All lines holding the word "each" are to be copied from the records beneath.

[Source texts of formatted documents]
____
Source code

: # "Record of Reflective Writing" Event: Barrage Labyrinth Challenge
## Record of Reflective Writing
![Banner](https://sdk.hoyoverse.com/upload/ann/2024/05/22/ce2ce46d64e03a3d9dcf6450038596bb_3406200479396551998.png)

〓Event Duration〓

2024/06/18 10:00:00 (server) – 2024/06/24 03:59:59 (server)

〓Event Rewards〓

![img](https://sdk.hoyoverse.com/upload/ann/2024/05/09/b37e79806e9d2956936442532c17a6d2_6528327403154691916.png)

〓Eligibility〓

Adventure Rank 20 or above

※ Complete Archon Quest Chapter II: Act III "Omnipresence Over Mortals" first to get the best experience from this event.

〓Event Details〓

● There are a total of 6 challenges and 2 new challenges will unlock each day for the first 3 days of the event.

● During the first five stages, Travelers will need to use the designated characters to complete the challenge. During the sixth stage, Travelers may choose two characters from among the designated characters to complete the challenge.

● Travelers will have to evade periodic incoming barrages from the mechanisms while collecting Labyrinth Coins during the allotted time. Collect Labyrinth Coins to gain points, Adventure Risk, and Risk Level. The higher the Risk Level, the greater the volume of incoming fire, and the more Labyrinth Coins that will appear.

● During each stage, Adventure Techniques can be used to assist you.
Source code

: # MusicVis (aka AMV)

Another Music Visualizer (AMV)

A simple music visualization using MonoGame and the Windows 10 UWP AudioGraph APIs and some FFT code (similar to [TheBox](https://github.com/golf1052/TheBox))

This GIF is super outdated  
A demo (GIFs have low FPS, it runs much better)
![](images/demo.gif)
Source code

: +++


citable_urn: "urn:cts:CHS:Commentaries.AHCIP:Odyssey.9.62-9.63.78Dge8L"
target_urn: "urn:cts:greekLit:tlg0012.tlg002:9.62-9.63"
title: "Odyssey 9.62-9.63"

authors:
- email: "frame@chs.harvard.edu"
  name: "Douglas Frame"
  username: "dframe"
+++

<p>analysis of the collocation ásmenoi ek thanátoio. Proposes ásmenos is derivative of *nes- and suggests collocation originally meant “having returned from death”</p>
____
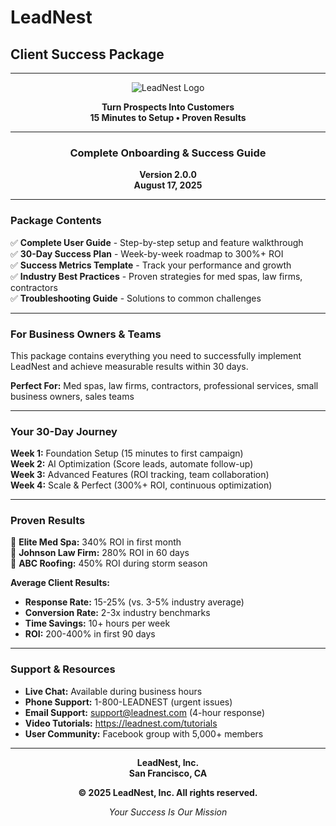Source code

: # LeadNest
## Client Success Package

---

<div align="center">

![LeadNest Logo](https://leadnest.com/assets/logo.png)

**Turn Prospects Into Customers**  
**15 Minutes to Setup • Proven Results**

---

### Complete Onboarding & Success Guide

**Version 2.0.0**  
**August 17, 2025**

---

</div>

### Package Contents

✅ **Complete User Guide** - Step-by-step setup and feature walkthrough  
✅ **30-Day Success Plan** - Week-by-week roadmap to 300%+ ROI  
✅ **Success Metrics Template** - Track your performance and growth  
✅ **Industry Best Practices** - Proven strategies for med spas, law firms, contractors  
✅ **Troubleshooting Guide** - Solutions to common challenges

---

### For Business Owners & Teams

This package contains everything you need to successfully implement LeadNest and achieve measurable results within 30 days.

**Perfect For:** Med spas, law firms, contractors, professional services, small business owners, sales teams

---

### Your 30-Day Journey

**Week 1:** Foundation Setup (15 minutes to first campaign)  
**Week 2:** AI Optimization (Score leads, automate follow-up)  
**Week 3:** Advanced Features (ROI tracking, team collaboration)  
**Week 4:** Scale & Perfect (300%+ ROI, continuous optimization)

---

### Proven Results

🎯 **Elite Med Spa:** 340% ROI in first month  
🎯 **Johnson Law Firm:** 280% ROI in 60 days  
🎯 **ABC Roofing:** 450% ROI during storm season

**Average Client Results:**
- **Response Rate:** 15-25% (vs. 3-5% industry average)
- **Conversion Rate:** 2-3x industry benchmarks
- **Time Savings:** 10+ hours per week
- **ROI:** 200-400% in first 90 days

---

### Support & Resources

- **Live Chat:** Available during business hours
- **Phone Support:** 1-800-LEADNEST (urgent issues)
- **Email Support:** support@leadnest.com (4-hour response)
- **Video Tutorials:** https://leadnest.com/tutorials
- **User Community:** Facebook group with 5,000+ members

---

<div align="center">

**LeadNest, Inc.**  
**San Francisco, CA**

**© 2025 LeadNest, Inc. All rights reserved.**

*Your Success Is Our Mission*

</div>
____
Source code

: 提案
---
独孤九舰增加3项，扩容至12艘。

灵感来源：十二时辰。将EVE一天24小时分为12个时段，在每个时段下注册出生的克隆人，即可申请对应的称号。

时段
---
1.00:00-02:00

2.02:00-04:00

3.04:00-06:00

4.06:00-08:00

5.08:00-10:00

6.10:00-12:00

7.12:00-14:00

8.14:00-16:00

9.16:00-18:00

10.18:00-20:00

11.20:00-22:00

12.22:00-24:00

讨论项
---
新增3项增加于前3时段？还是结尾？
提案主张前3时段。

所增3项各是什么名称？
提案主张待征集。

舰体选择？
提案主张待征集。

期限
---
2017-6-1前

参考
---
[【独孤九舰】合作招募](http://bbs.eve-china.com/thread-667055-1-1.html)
____
- _Exercise answer_:
● There are a total of 6 challenges and 2 new challenges will unlock each day for the first 3 days of the event.
● During each stage, Adventure Techniques can be used to assist you.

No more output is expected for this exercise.